▸ PROBLEM
For the material below, output exactly the span from the line with "A shopping application that" to the line with "- Usage of interceptor", including both, and nothing besides.

╔══

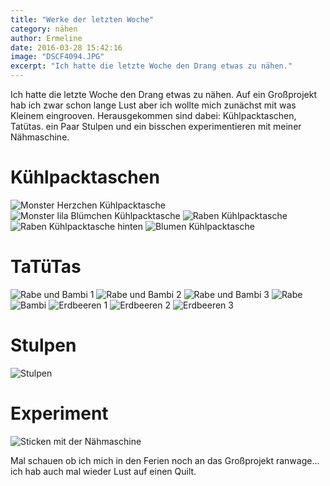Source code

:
 ```yaml
---
title: "Werke der letzten Woche"
category: nähen
author: Ermeline
date: 2016-03-28 15:42:16
image: "DSCF4094.JPG"
excerpt: "Ich hatte die letzte Woche den Drang etwas zu nähen."
---
```


Ich hatte die letzte Woche den Drang etwas zu nähen. Auf ein Großprojekt hab ich zwar schon lange Lust aber ich wollte mich zunächst mit was Kleinem eingrooven. Herausgekommen sind dabei: Kühlpacktaschen, Tatütas. ein Paar Stulpen und ein bisschen experimentieren mit meiner Nähmaschine.

# Kühlpacktaschen

![Monster Herzchen Kühlpacktasche](DSCF4092.JPG)
![Monster lila Blümchen Kühlpacktasche](DSCF4093.JPG)
![Raben Kühlpacktasche](DSCF4095.JPG)
![Raben Kühlpacktasche hinten](DSCF4096.JPG)
![Blumen Kühlpacktasche](DSCF4097.JPG)

# TaTüTas

![Rabe und Bambi 1](DSCF4101.JPG)
![Rabe und Bambi 2](DSCF4102.JPG)
![Rabe und Bambi 3](DSCF4103.JPG)
![Rabe](DSCF4104.JPG)
![Bambi](DSCF4105.JPG)
![Erdbeeren 1](DSCF4128.JPG)
![Erdbeeren 2](DSCF4129.JPG)
![Erdbeeren 3](DSCF4130.JPG)

# Stulpen
![Stulpen](DSCF40131.JPG)

# Experiment
![Sticken mit der Nähmaschine](DSCF4132.JPG)

Mal schauen ob ich mich in den Ferien noch an das Großprojekt ranwage... ich hab auch mal wieder Lust auf einen Quilt.
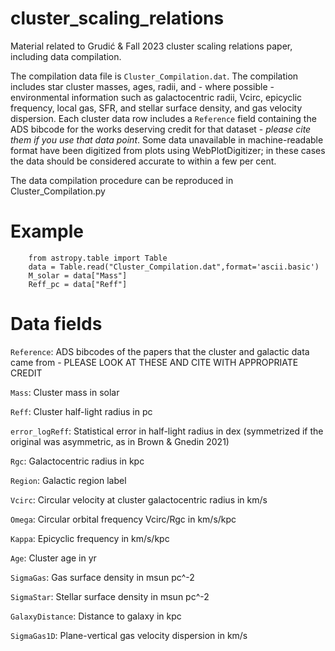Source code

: # cluster_scaling_relations
Material related to Grudić &amp; Fall 2023 cluster scaling relations paper, including data compilation.

The compilation data file is `Cluster_Compilation.dat`. The compilation includes star cluster masses, ages, radii, and - where possible - environmental information such as galactocentric radii, Vcirc, epicyclic frequency, local gas, SFR, and stellar surface density, and gas velocity dispersion. Each cluster data row includes a `Reference` field containing the ADS bibcode for the works deserving credit for that dataset - *please cite them if you use that data point*. Some data unavailable in machine-readable format have been digitized from plots using WebPlotDigitizer; in these cases the data should be considered accurate to within a few per cent.

The data compilation procedure can be reproduced in Cluster_Compilation.py

# Example

```
    from astropy.table import Table
    data = Table.read("Cluster_Compilation.dat",format='ascii.basic')
    M_solar = data["Mass"]
    Reff_pc = data["Reff"]
```

# Data fields

`Reference`: ADS bibcodes of the papers that the cluster and galactic data came from - PLEASE LOOK AT THESE AND CITE WITH APPROPRIATE CREDIT

`Mass`: Cluster mass in solar

`Reff`: Cluster half-light radius in pc

`error_logReff`: Statistical error in half-light radius in dex (symmetrized if the original was asymmetric, as in Brown & Gnedin 2021)

`Rgc`: Galactocentric radius in kpc

`Region`: Galactic region label

`Vcirc`: Circular velocity at cluster galactocentric radius in km/s

`Omega`: Circular orbital frequency Vcirc/Rgc in km/s/kpc

`Kappa`: Epicyclic frequency in km/s/kpc

`Age`: Cluster age in yr

`SigmaGas`: Gas surface density in msun pc^-2

`SigmaStar`: Stellar surface density in msun pc^-2

`GalaxyDistance`: Distance to galaxy in kpc

`SigmaGas1D`: Plane-vertical gas velocity dispersion in km/s
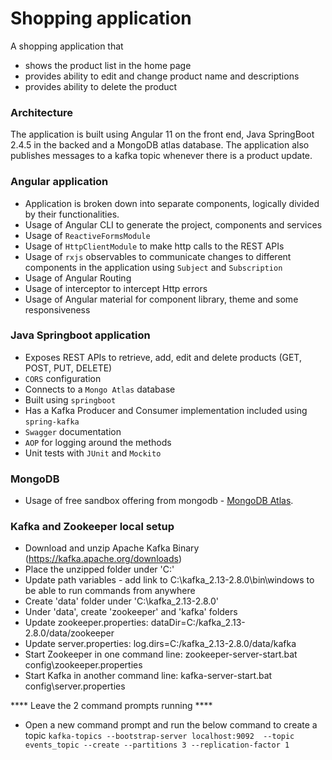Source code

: # Shopping application

A shopping application that
- shows the product list in the home page
- provides ability to edit and change product name and descriptions
- provides ability to delete the product

### Architecture ###
The application is built using Angular 11 on the front end, Java SpringBoot 2.4.5 in the backed and a MongoDB atlas database.
The application also publishes messages to a kafka topic whenever there is a product update.

### Angular application ###  
- Application is broken down into separate components, logically divided by their functionalities.
- Usage of Angular CLI to generate the project, components and services  
- Usage of ```ReactiveFormsModule```
- Usage of ```HttpClientModule``` to make http calls to the REST APIs
- Usage of ```rxjs``` observables to communicate changes to different components in the application using ```Subject``` and ```Subscription```
- Usage of Angular Routing
- Usage of interceptor to intercept Http errors
- Usage of Angular material for component library, theme and some responsiveness

### Java Springboot application ###  
- Exposes REST APIs to retrieve, add, edit and delete products (GET, POST, PUT, DELETE)
- ```CORS``` configuration
- Connects to a ```Mongo Atlas``` database
- Built using ```springboot```
- Has a Kafka Producer and Consumer implementation included using ```spring-kafka```
- ```Swagger``` documentation
- ```AOP``` for logging around the methods
- Unit tests with ```JUnit``` and ```Mockito```

### MongoDB ### 
- Usage of free sandbox offering from mongodb - [MongoDB Atlas](https://www.mongodb.com/cloud/atlas).

### Kafka and Zookeeper local setup ###
- Download and unzip Apache Kafka Binary (https://kafka.apache.org/downloads)
- Place the unzipped folder under 'C:\'
- Update path variables - add link to C:\kafka_2.13-2.8.0\bin\windows to be able to run commands from anywhere
- Create 'data' folder under 'C:\kafka_2.13-2.8.0'
- Under 'data', create 'zookeeper' and 'kafka' folders
- Update zookeeper.properties: dataDir=C:/kafka_2.13-2.8.0/data/zookeeper
- Update server.properties: log.dirs=C:/kafka_2.13-2.8.0/data/kafka
- Start Zookeeper in one command line: zookeeper-server-start.bat config\zookeeper.properties
- Start Kafka in another command line: kafka-server-start.bat config\server.properties

**** Leave the 2 command prompts running ****
- Open a new command prompt and run the below command to create a topic
```kafka-topics --bootstrap-server localhost:9092  --topic events_topic --create --partitions 3 --replication-factor 1```
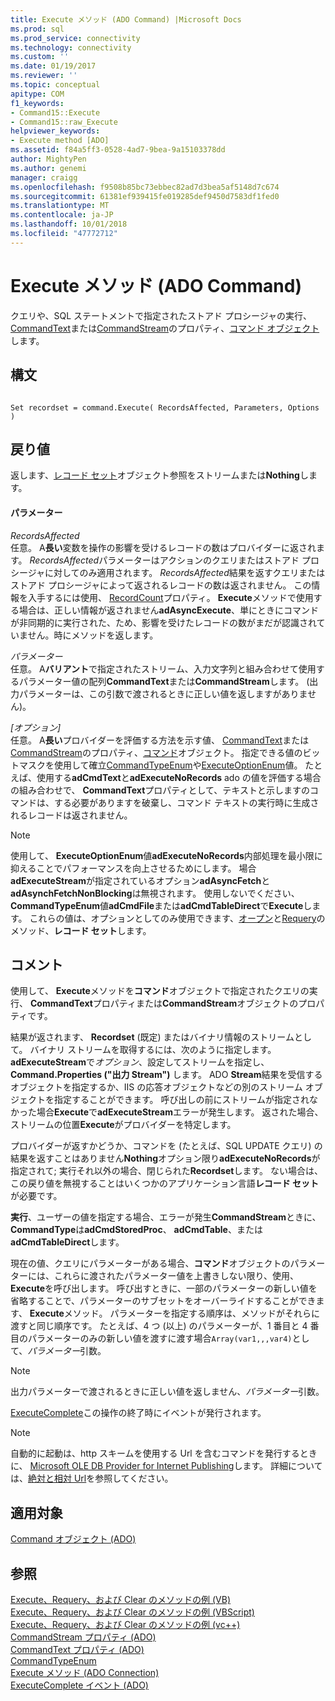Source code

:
 ```yaml
---
title: Execute メソッド (ADO Command) |Microsoft Docs
ms.prod: sql
ms.prod_service: connectivity
ms.technology: connectivity
ms.custom: ''
ms.date: 01/19/2017
ms.reviewer: ''
ms.topic: conceptual
apitype: COM
f1_keywords:
- Command15::Execute
- Command15::raw_Execute
helpviewer_keywords:
- Execute method [ADO]
ms.assetid: f84a5ff3-0528-4ad7-9bea-9a15103378dd
author: MightyPen
ms.author: genemi
manager: craigg
ms.openlocfilehash: f9508b85bc73ebbec82ad7d3bea5af5148d7c674
ms.sourcegitcommit: 61381ef939415fe019285def9450d7583df1fed0
ms.translationtype: MT
ms.contentlocale: ja-JP
ms.lasthandoff: 10/01/2018
ms.locfileid: "47772712"
---
```

# <a name="execute-method-ado-command"></a>Execute メソッド (ADO Command)
クエリや、SQL ステートメントで指定されたストアド プロシージャの実行、 [CommandText](../../../ado/reference/ado-api/commandtext-property-ado.md)または[CommandStream](../../../ado/reference/ado-api/commandstream-property-ado.md)のプロパティ、[コマンド オブジェクト](../../../ado/reference/ado-api/command-object-ado.md)します。  
  
## <a name="syntax"></a>構文  
  
```  
  
Set recordset = command.Execute( RecordsAffected, Parameters, Options )  
```  
  
## <a name="return-value"></a>戻り値  
 返します、[レコード セット](../../../ado/reference/ado-api/recordset-object-ado.md)オブジェクト参照をストリームまたは**Nothing**します。  
  
#### <a name="parameters"></a>パラメーター  
 *RecordsAffected*  
 任意。 A**長い**変数を操作の影響を受けるレコードの数はプロバイダーに返されます。 *RecordsAffected*パラメーターはアクションのクエリまたはストアド プロシージャに対してのみ適用されます。 *RecordsAffected*結果を返すクエリまたはストアド プロシージャによって返されるレコードの数は返されません。 この情報を入手するには使用、 [RecordCount](../../../ado/reference/ado-api/recordcount-property-ado.md)プロパティ。 **Execute**メソッドで使用する場合は、正しい情報が返されません**adAsyncExecute**、単にときにコマンドが非同期的に実行された、ため、影響を受けたレコードの数がまだが認識されていません。時にメソッドを返します。  
  
 *パラメーター*  
 任意。 A**バリアント**で指定されたストリーム、入力文字列と組み合わせて使用するパラメーター値の配列**CommandText**または**CommandStream**します。 (出力パラメーターは、この引数で渡されるときに正しい値を返しますがありません)。  
  
 *[オプション]*  
 任意。 A**長い**プロバイダーを評価する方法を示す値、 [CommandText](../../../ado/reference/ado-api/commandtext-property-ado.md)または[CommandStream](../../../ado/reference/ado-api/commandstream-property-ado.md)のプロパティ、[コマンド](../../../ado/reference/ado-api/command-object-ado.md)オブジェクト。 指定できる値のビットマスクを使用して確立[CommandTypeEnum](../../../ado/reference/ado-api/commandtypeenum.md)や[ExecuteOptionEnum](../../../ado/reference/ado-api/executeoptionenum.md)値。 たとえば、使用する**adCmdText**と**adExecuteNoRecords** ado の値を評価する場合の組み合わせで、 **CommandText**プロパティとして、テキストと示しますのコマンドは、する必要がありますを破棄し、コマンド テキストの実行時に生成されるレコードは返されません。  
  
> [!NOTE]
>  使用して、 **ExecuteOptionEnum**値**adExecuteNoRecords**内部処理を最小限に抑えることでパフォーマンスを向上させるためにします。 場合**adExecuteStream**が指定されているオプション**adAsyncFetch**と**adAsynchFetchNonBlocking**は無視されます。 使用しないでください、 **CommandTypeEnum**値**adCmdFile**または**adCmdTableDirect**で**Execute**します。 これらの値は、オプションとしてのみ使用できます、[オープン](../../../ado/reference/ado-api/open-method-ado-recordset.md)と[Requery](../../../ado/reference/ado-api/requery-method.md)のメソッド、**レコード セット**します。  
  
## <a name="remarks"></a>コメント  
 使用して、 **Execute**メソッドを**コマンド**オブジェクトで指定されたクエリの実行、 **CommandText**プロパティまたは**CommandStream**オブジェクトのプロパティです。  
  
 結果が返されます、 **Recordset** (既定) またはバイナリ情報のストリームとして。 バイナリ ストリームを取得するには、次のように指定します。 **adExecuteStream**で*オプション*、設定してストリームを指定し、 **Command.Properties ("出力 Stream")** します。 ADO **Stream**結果を受信するオブジェクトを指定するか、IIS の応答オブジェクトなどの別のストリーム オブジェクトを指定することができます。 呼び出しの前にストリームが指定されなかった場合**Execute**で**adExecuteStream**エラーが発生します。 返された場合、ストリームの位置**Execute**がプロバイダーを特定します。  
  
 プロバイダーが返すかどうか、コマンドを (たとえば、SQL UPDATE クエリ) の結果を返すことはありません**Nothing**オプション限り**adExecuteNoRecords**が指定されて; 実行それ以外の場合、閉じられた**Recordset**します。 ない場合は、この戻り値を無視することはいくつかのアプリケーション言語**レコード セット**が必要です。  
  
 **実行**、ユーザーの値を指定する場合、エラーが発生**CommandStream**ときに、 **CommandType**は**adCmdStoredProc**、 **adCmdTable**、または**adCmdTableDirect**します。  
  
 現在の値、クエリにパラメーターがある場合、**コマンド**オブジェクトのパラメーターには、これらに渡されたパラメーター値を上書きしない限り、使用、 **Execute**を呼び出します。 呼び出すときに、一部のパラメーターの新しい値を省略することで、パラメーターのサブセットをオーバーライドすることができます、 **Execute**メソッド。 パラメーターを指定する順序は、メソッドがそれらに渡すと同じ順序です。 たとえば、4 つ (以上) のパラメーターが、1 番目と 4 番目のパラメーターのみの新しい値を渡すに渡す場合`Array(var1,,,var4)`として、*パラメーター*引数。  
  
> [!NOTE]
>  出力パラメーターで渡されるときに正しい値を返しません、*パラメーター*引数。  
  
 [ExecuteComplete](../../../ado/reference/ado-api/executecomplete-event-ado.md)この操作の終了時にイベントが発行されます。  
  
> [!NOTE]
>  自動的に起動は、http スキームを使用する Url を含むコマンドを発行するときに、 [Microsoft OLE DB Provider for Internet Publishing](../../../ado/guide/appendixes/microsoft-ole-db-provider-for-internet-publishing.md)します。 詳細については、[絶対と相対 Url](../../../ado/guide/data/absolute-and-relative-urls.md)を参照してください。  
  
## <a name="applies-to"></a>適用対象  
 [Command オブジェクト (ADO)](../../../ado/reference/ado-api/command-object-ado.md)  
  
## <a name="see-also"></a>参照  
 [Execute、Requery、および Clear のメソッドの例 (VB)](../../../ado/reference/ado-api/execute-requery-and-clear-methods-example-vb.md)   
 [Execute、Requery、および Clear のメソッドの例 (VBScript)](../../../ado/reference/ado-api/execute-requery-and-clear-methods-example-vbscript.md)   
 [Execute、Requery、および Clear のメソッドの例 (vc++)](../../../ado/reference/ado-api/execute-requery-and-clear-methods-example-vc.md)   
 [CommandStream プロパティ (ADO)](../../../ado/reference/ado-api/commandstream-property-ado.md)   
 [CommandText プロパティ (ADO)](../../../ado/reference/ado-api/commandtext-property-ado.md)   
 [CommandTypeEnum](../../../ado/reference/ado-api/commandtypeenum.md)   
 [Execute メソッド (ADO Connection)](../../../ado/reference/ado-api/execute-method-ado-connection.md)   
 [ExecuteComplete イベント (ADO)](../../../ado/reference/ado-api/executecomplete-event-ado.md)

╚══

▸ EXERCISE SOLUTION
A shopping application that
- shows the product list in the home page
- provides ability to edit and change product name and descriptions
- provides ability to delete the product

### Architecture ###
The application is built using Angular 11 on the front end, Java SpringBoot 2.4.5 in the backed and a MongoDB atlas database.
The application also publishes messages to a kafka topic whenever there is a product update.

### Angular application ###  
- Application is broken down into separate components, logically divided by their functionalities.
- Usage of Angular CLI to generate the project, components and services  
- Usage of ```ReactiveFormsModule```
- Usage of ```HttpClientModule``` to make http calls to the REST APIs
- Usage of ```rxjs``` observables to communicate changes to different components in the application using ```Subject``` and ```Subscription```
- Usage of Angular Routing
- Usage of interceptor to intercept Http errors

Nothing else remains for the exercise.